Content starts
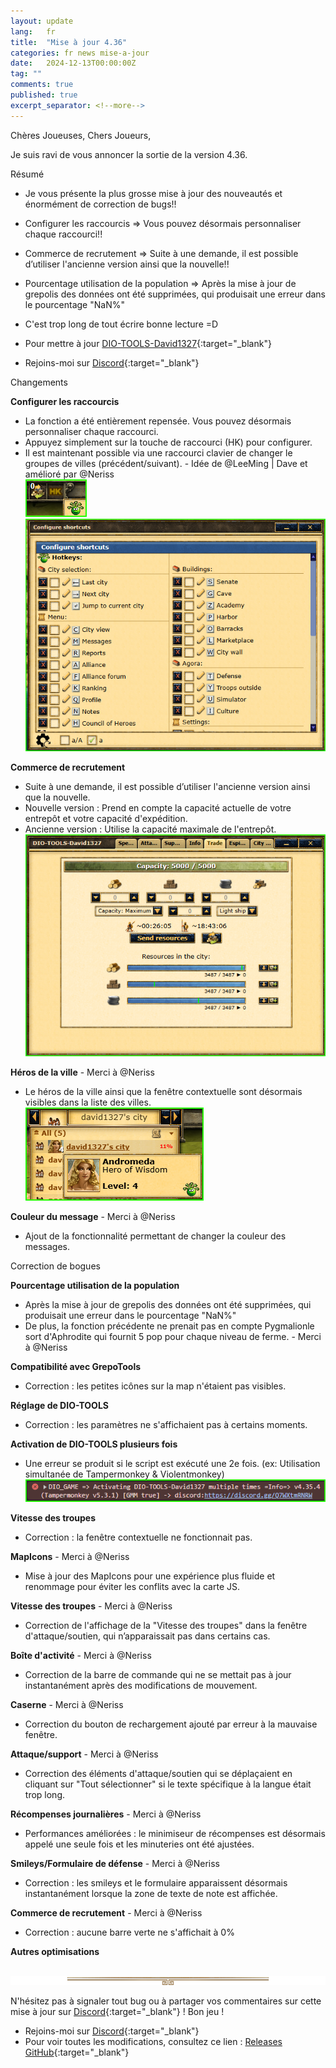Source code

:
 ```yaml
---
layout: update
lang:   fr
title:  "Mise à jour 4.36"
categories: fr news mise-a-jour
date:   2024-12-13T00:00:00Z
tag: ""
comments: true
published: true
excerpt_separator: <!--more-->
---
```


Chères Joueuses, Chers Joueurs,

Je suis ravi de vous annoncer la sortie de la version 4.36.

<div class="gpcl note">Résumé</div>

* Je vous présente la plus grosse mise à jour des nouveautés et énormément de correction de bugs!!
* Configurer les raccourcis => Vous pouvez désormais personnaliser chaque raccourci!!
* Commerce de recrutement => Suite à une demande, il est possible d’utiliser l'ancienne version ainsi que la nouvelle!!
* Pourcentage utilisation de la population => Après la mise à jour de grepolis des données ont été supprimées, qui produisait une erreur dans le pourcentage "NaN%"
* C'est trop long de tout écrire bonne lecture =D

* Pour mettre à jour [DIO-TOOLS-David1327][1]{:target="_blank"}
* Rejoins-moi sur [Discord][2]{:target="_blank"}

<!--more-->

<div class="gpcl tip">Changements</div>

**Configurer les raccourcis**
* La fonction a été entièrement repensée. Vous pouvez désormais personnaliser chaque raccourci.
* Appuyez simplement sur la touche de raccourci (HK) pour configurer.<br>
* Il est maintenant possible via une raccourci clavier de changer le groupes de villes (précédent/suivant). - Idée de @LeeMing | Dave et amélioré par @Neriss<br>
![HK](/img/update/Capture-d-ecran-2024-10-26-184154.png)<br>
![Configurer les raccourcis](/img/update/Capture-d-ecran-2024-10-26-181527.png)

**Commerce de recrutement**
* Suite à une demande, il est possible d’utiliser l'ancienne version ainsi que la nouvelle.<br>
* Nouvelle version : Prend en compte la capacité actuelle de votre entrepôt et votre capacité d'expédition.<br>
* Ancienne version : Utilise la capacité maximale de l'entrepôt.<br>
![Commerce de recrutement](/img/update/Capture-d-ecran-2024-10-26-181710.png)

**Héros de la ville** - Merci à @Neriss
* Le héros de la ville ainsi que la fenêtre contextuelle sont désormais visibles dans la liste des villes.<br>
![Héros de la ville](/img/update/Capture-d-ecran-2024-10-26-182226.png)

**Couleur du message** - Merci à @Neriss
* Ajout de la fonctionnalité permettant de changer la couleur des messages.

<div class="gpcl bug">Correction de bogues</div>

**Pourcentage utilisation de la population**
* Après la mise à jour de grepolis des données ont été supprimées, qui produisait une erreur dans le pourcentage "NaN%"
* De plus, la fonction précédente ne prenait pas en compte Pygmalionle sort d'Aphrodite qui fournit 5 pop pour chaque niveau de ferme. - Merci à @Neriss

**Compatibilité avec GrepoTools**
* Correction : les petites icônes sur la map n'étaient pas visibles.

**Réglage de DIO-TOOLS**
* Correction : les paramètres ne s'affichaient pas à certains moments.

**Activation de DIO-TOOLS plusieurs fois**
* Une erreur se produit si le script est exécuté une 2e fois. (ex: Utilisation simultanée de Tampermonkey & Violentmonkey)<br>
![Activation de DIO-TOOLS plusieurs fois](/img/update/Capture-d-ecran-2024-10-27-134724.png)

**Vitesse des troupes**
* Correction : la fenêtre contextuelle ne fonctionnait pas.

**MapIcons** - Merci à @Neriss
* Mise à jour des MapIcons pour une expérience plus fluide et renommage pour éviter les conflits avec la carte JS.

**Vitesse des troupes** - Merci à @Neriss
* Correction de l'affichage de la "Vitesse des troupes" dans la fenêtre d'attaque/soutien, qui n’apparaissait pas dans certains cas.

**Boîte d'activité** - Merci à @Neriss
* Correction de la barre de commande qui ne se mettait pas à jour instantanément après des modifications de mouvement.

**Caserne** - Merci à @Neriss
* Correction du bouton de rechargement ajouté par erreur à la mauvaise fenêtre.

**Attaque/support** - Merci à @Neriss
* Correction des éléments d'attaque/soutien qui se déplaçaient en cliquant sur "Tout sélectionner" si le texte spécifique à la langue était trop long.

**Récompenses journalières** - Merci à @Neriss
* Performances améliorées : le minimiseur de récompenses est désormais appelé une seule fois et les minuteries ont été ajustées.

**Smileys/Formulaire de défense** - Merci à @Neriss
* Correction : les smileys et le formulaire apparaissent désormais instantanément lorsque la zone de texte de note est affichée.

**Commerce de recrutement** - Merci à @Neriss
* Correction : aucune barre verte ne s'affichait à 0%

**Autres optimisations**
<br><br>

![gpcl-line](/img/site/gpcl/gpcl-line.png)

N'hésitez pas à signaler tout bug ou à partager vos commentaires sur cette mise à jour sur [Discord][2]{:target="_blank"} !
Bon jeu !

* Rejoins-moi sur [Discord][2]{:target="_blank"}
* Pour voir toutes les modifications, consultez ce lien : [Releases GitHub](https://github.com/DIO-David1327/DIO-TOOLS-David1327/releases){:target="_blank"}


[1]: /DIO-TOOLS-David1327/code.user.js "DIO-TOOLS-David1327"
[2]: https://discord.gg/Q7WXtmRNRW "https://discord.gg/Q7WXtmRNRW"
Content ends
Content starts
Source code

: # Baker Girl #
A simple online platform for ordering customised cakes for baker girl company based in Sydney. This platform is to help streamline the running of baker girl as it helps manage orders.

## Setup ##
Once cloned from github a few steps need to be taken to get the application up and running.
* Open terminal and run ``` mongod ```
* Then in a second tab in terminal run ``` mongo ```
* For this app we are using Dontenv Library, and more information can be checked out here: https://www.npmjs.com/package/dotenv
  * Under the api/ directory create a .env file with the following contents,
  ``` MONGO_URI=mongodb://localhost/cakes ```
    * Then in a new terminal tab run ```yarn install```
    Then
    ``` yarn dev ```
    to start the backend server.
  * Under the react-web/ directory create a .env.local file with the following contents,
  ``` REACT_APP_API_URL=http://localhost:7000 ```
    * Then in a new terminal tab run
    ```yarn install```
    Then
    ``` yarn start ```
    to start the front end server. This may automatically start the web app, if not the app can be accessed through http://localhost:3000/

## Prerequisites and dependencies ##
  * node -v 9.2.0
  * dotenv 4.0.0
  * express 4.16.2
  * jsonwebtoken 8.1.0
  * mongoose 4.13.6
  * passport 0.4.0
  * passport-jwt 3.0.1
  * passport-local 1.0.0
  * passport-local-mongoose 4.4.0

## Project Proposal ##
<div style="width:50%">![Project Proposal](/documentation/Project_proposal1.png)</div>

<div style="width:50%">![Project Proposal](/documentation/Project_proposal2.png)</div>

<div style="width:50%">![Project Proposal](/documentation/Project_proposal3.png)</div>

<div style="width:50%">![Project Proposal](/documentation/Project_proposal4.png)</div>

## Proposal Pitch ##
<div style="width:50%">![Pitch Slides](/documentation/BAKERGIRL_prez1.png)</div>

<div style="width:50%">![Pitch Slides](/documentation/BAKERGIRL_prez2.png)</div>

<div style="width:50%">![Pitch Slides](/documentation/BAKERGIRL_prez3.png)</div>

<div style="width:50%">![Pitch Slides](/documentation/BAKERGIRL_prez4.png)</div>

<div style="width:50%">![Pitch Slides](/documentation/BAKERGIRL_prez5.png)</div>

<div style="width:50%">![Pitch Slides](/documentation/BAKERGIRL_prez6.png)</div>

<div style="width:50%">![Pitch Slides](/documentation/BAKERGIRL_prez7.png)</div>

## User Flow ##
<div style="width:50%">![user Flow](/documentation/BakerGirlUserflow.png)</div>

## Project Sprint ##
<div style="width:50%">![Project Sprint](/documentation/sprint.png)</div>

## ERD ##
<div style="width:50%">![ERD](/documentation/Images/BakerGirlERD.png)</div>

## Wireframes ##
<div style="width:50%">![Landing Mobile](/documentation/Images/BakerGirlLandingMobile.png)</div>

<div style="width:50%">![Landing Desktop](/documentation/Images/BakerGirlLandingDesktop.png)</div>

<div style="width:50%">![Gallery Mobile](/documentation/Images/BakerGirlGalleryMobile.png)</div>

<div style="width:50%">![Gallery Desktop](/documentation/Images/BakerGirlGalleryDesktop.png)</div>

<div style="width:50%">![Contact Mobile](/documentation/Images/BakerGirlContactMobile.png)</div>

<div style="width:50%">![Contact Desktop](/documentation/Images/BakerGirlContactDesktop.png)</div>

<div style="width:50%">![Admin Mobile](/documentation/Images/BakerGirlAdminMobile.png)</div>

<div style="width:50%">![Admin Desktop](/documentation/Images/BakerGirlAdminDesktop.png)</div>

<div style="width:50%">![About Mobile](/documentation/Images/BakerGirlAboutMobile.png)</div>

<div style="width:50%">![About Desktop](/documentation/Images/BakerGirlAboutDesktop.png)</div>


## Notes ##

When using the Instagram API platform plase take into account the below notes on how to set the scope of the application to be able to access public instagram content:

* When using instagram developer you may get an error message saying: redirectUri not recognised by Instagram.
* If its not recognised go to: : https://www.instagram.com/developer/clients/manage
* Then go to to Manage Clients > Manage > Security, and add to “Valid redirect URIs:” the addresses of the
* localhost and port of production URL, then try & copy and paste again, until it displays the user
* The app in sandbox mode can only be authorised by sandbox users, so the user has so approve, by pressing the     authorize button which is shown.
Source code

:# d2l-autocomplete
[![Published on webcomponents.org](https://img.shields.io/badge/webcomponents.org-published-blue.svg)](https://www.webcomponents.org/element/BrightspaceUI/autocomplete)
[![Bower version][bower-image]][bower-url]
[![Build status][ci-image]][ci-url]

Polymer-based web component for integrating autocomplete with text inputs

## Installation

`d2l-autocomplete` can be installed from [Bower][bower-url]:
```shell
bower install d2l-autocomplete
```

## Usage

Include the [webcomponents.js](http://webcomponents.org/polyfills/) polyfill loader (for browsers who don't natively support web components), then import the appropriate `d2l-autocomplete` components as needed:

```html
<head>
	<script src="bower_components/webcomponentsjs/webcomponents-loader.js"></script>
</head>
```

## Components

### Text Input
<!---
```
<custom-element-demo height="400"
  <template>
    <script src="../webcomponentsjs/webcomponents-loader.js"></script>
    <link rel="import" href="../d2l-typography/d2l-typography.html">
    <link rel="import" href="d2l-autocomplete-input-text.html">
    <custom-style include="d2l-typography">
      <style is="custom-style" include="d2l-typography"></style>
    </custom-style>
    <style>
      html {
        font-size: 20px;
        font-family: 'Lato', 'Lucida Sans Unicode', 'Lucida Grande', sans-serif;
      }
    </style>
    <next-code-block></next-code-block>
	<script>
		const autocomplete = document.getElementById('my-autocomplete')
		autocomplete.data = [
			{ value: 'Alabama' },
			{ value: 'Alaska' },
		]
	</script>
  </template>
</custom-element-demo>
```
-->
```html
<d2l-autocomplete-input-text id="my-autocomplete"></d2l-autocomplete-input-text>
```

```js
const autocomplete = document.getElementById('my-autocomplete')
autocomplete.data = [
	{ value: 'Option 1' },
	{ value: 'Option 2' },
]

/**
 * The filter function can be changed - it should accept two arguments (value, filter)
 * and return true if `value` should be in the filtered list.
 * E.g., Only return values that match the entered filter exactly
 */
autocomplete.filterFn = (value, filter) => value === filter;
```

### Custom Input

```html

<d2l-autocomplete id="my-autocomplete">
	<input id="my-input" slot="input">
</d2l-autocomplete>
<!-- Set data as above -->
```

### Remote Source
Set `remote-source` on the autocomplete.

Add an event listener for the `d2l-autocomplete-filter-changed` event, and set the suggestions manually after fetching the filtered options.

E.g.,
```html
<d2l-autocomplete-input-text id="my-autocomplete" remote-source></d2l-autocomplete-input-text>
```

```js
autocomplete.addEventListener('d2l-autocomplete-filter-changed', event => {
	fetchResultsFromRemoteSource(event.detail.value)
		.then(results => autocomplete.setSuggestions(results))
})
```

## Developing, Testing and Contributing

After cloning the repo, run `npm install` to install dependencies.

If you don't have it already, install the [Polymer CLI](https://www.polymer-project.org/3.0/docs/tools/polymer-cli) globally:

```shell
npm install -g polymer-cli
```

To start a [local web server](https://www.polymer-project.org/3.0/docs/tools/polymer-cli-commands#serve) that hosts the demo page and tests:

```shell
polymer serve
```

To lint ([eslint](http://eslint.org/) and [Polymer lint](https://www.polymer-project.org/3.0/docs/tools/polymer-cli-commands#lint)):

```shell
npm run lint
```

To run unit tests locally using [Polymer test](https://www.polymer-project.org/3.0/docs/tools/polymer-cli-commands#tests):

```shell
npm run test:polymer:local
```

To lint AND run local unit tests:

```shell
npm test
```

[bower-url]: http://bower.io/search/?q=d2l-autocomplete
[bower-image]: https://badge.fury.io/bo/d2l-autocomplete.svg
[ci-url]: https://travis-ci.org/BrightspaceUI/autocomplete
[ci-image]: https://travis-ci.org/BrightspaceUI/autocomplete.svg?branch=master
Content ends
#### About this task:
Give back, unchanged, the run of lines in the listing above that begins at the line containing "to start the backend server." and ends at the line containing "## Project Proposal ##", both included.

#### Written response:
    to start the backend server.
  * Under the react-web/ directory create a .env.local file with the following contents,
  ``` REACT_APP_API_URL=http://localhost:7000 ```
    * Then in a new terminal tab run
    ```yarn install```
    Then
    ``` yarn start ```
    to start the front end server. This may automatically start the web app, if not the app can be accessed through http://localhost:3000/

## Prerequisites and dependencies ##
  * node -v 9.2.0
  * dotenv 4.0.0
  * express 4.16.2
  * jsonwebtoken 8.1.0
  * mongoose 4.13.6
  * passport 0.4.0
  * passport-jwt 3.0.1
  * passport-local 1.0.0
  * passport-local-mongoose 4.4.0

## Project Proposal ##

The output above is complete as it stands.